Personal information
- Full name: Emma Brown
- Nationality: British
- Born: 17 September 1979 (age 46)

Sport
- Country: United Kingdom
- Sport: Powerlifting
- Event: 82kg

Achievements and titles
- Paralympic finals: 2000-2004

Medal record
Representing United Kingdom
Women's powerlifting
Paralympic Games
| Gold medal – first place | 2000 Sydney | −82 kg |
| Gold medal – first place | 2004 Athens | −82 kg |

= Emma Brown (powerlifter) =

British Paralympic powerlifter

Emma Brown (born 18 September 1979) is a retired British Paralympic powerlifter who won gold medals at the 2000 and 2004 Summer Paralympics.

==Personal life==
Brown was born in Gravesend, Kent, England to Welsh Parents. Brown is a full-time wheelchair user as she cannot walk as a result of being born with spina bifida. She has lived in Tonteg, South Wales. She has appeared twice (1999-2000 and again in 2014) on Countdown, and appeared on Deal or No Deal in June 2009.

==Powerlifting career==
Previous to powerlifting Brown participated in other sports such as track and field (especially archery). On one occasion the weather was so atrocious that the teams decided to go in watch some of the indoor sports. So she decided to have a go at powerlifting at Stoke Mandeville and set a British record with her first lift. Emma has said many times in interviews that she preferred the sport because it was indoors and out of the weather!
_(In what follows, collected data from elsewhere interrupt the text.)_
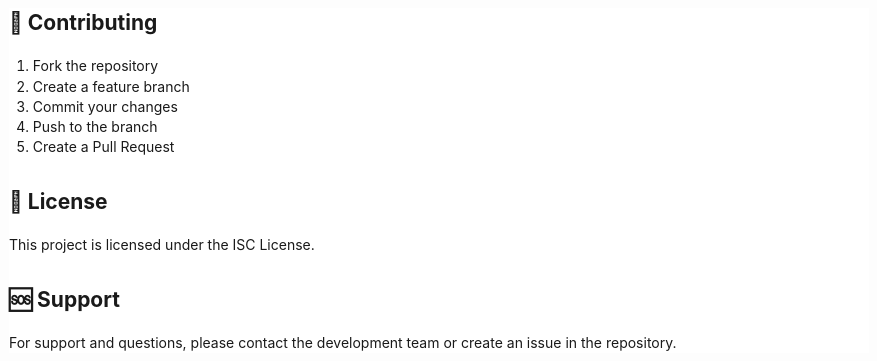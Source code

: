 ## 🤝 Contributing

1. Fork the repository
2. Create a feature branch
3. Commit your changes
4. Push to the branch
5. Create a Pull Request

## 📄 License

This project is licensed under the ISC License.

## 🆘 Support

For support and questions, please contact the development team or create an issue in the repository.



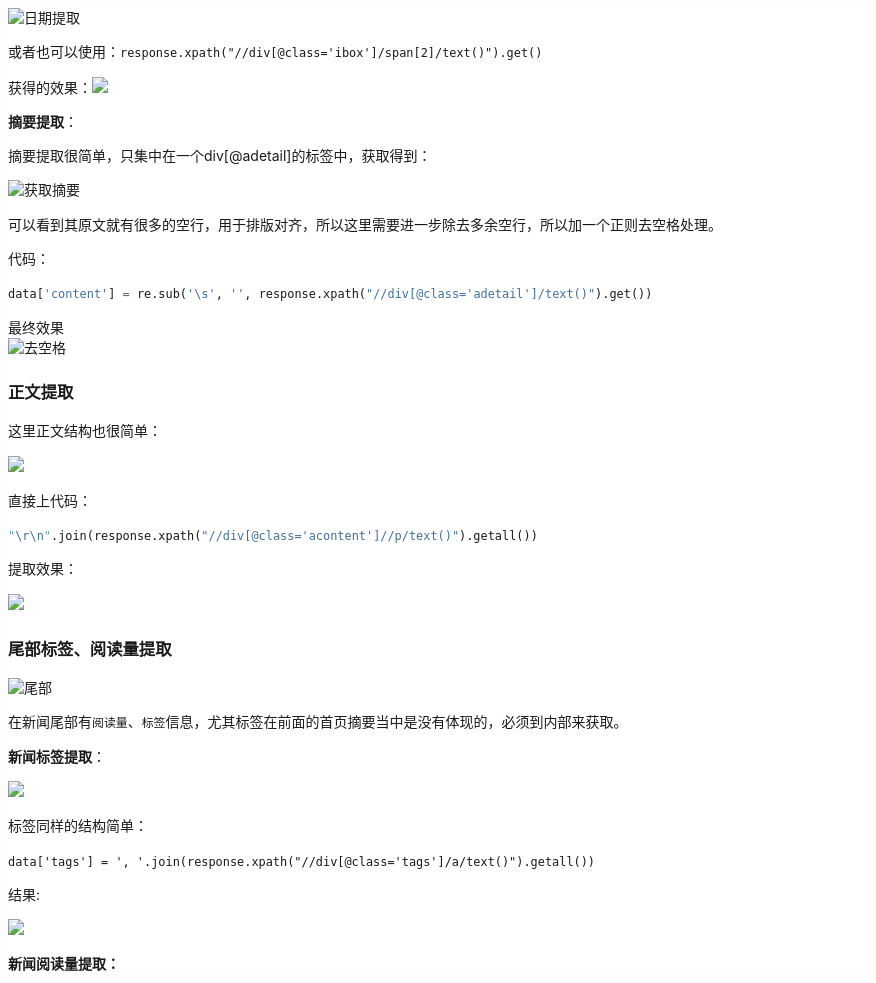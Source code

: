 ![日期提取](/img/2020-06-12_195147.jpg)

或者也可以使用：`response.xpath("//div[@class='ibox']/span[2]/text()").get()`

获得的效果：![](/img/2020-06-12_195240.jpg)

**摘要提取**：

摘要提取很简单，只集中在一个div[@adetail]的标签中，获取得到：

![获取摘要](/img/2020-06-12_195451.jpg)

可以看到其原文就有很多的空行，用于排版对齐，所以这里需要进一步除去多余空行，所以加一个正则去空格处理。

代码：  
```python
data['content'] = re.sub('\s', '', response.xpath("//div[@class='adetail']/text()").get())
```

最终效果  
![去空格](/img/2020-06-12_195641.jpg)

### 正文提取

这里正文结构也很简单：

![](/img/2020-06-12_195921.jpg)

直接上代码：

```python
"\r\n".join(response.xpath("//div[@class='acontent']//p/text()").getall())
```

提取效果：

![](/img/2020-06-12_195949.jpg)

### 尾部标签、阅读量提取

![尾部](/img/2020-06-12_193756.jpg)

在新闻尾部有`阅读量`、`标签`信息，尤其标签在前面的首页摘要当中是没有体现的，必须到内部来获取。

**新闻标签提取**：

![](/img/2020-06-12_200416.jpg)

标签同样的结构简单：

`data['tags'] = ', '.join(response.xpath("//div[@class='tags']/a/text()").getall())`

结果:

![](/img/2020-06-12_200440.jpg)

**新闻阅读量提取：**
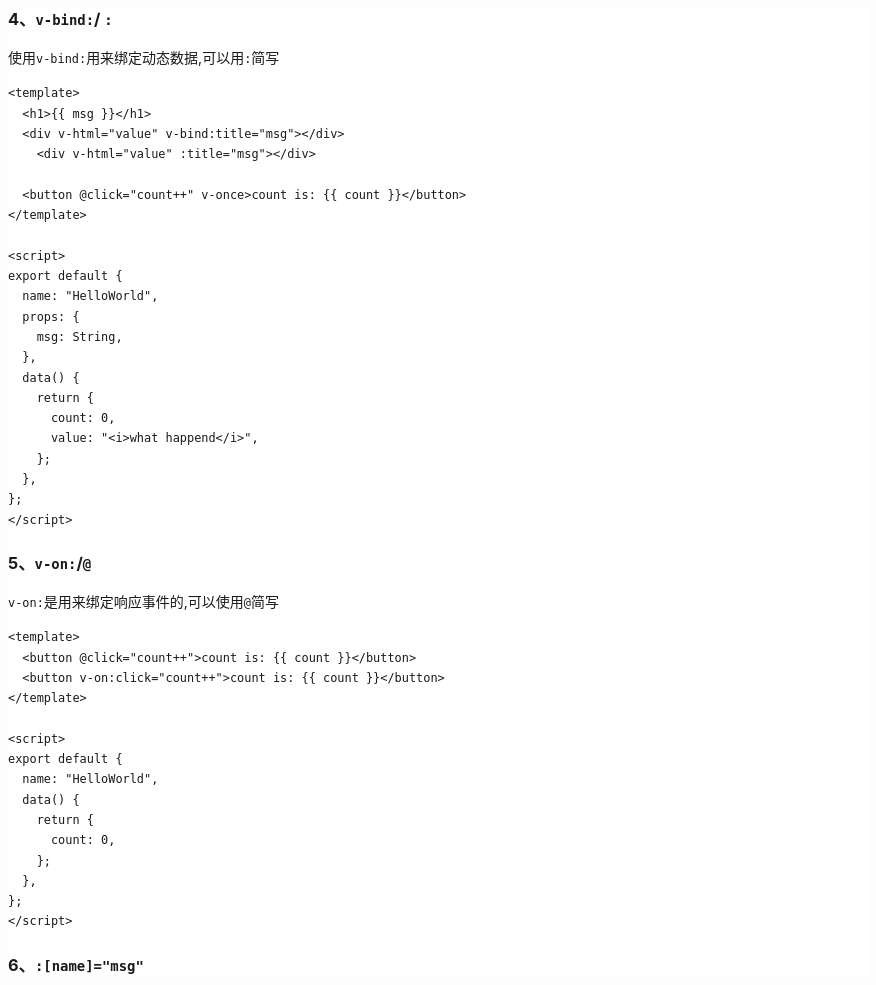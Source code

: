 ### 4、``v-bind:``/ ``:``

使用` v-bind: `用来绑定动态数据,可以用`:`简写

```vue
<template>
  <h1>{{ msg }}</h1>
  <div v-html="value" v-bind:title="msg"></div>
	<div v-html="value" :title="msg"></div>

  <button @click="count++" v-once>count is: {{ count }}</button>
</template>

<script>
export default {
  name: "HelloWorld",
  props: {
    msg: String,
  },
  data() {
    return {
      count: 0,
      value: "<i>what happend</i>",
    };
  },
};
</script>

```

### 5、``v-on:``/``@``

`v-on:`是用来绑定响应事件的,可以使用`@`简写

```vue
<template>
  <button @click="count++">count is: {{ count }}</button>
  <button v-on:click="count++">count is: {{ count }}</button>
</template>

<script>
export default {
  name: "HelloWorld",
  data() {
    return {
      count: 0,
    };
  },
};
</script>
```

### 6、``:[name]="msg"``
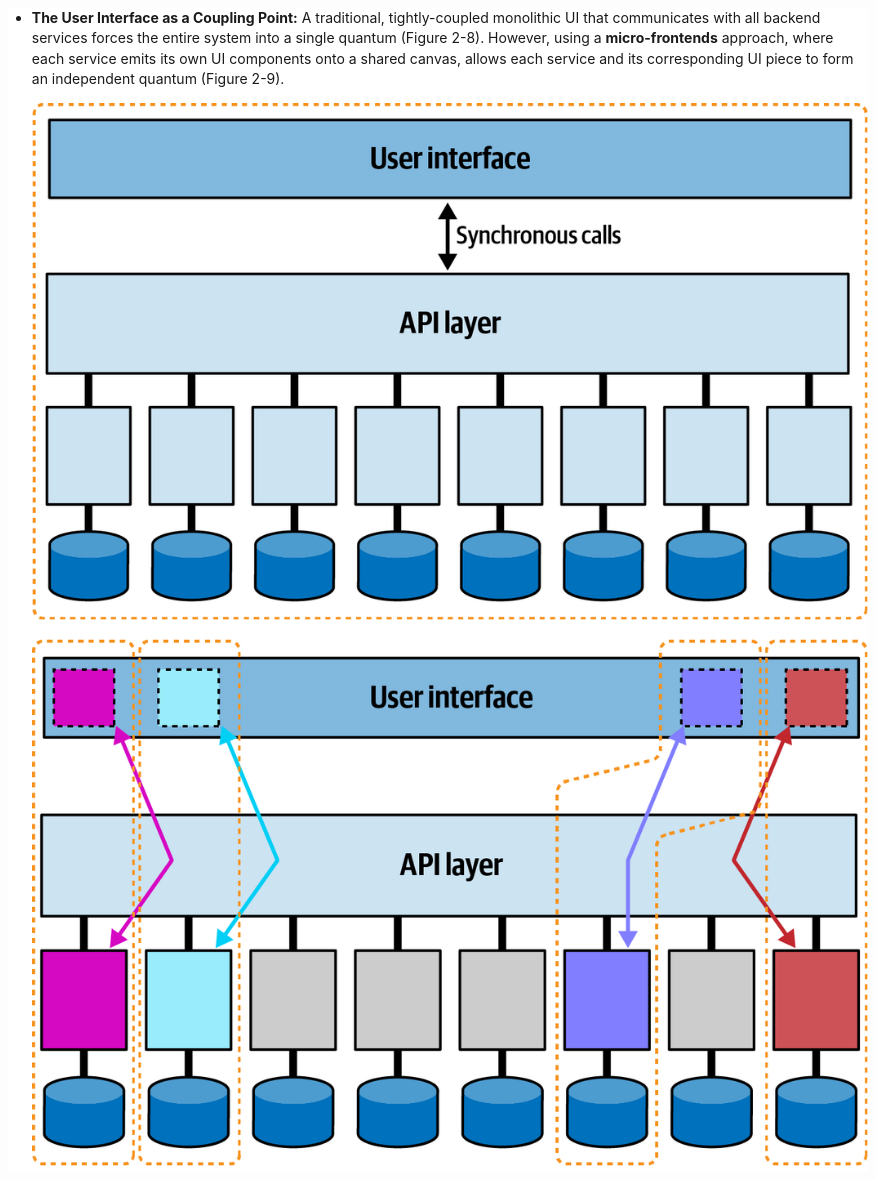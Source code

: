 *   **The User Interface as a Coupling Point:** A traditional, tightly-coupled monolithic UI that communicates with all backend services forces the entire system into a single quantum (Figure 2-8). However, using a **micro-frontends** approach, where each service emits its own UI components onto a shared canvas, allows each service and its corresponding UI piece to form an independent quantum (Figure 2-9).

    ![Figure 2-8: A microservices architecture where all services are called by a single, monolithic user interface, creating a single quantum.](figure-2-8.png)

    ![Figure 2-9: A micro-frontends architecture where each service provides its own UI component, allowing each service+UI pair to be its own quantum.](figure-2-9.png)
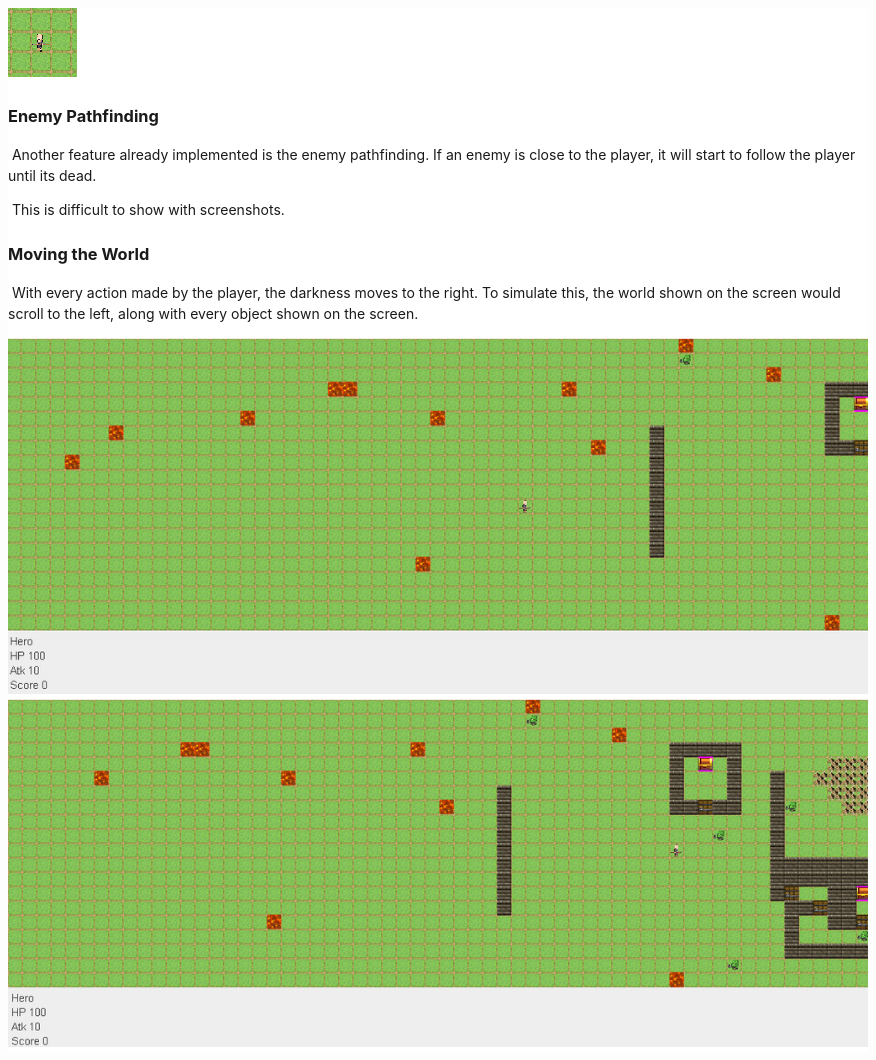 ![Left](../images/swing_left.jpg "Left")

### Enemy Pathfinding

&nbsp;Another feature already implemented is the enemy pathfinding. If an enemy is close to the player, it will start to follow the player until its dead. 

&nbsp;This is difficult to show with screenshots.

### Moving the World

&nbsp;With every action made by the player, the darkness moves to the right. To simulate this, the world shown on the screen would scroll to the left, along with every object shown on the screen.

![Moving the World](../images/swing_world.jpg "Moving the World")
![Moving the World](../images/swing_world2.jpg "Moving the World")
At the 2000 Summer Paralympics hosted by Sydney, Australia, she lifted 132.5 kg to win the gold medal in the women's up to 82.5 kg event. As the sport was making its Games debut she became the first British woman to win a Paralympic powerlifting gold medal.

She competed at her second Paralympics at the 2004 Games held in Athens, Greece. She successfully defended her title in the women's up to 82.5 kg competition; she lifted a total of 130 kg, tied with French lifter Carine Burgy, but won the gold medal based on her lower body weight.

In addition to her Paralympic games medals Brown won World Championship gold medals in 1998 and 2002 as well as six European titles in 1995, 1997, 1999, 2001, 2003 and 2005.

Injury forced her to retire from competitive powerlifting in 2007.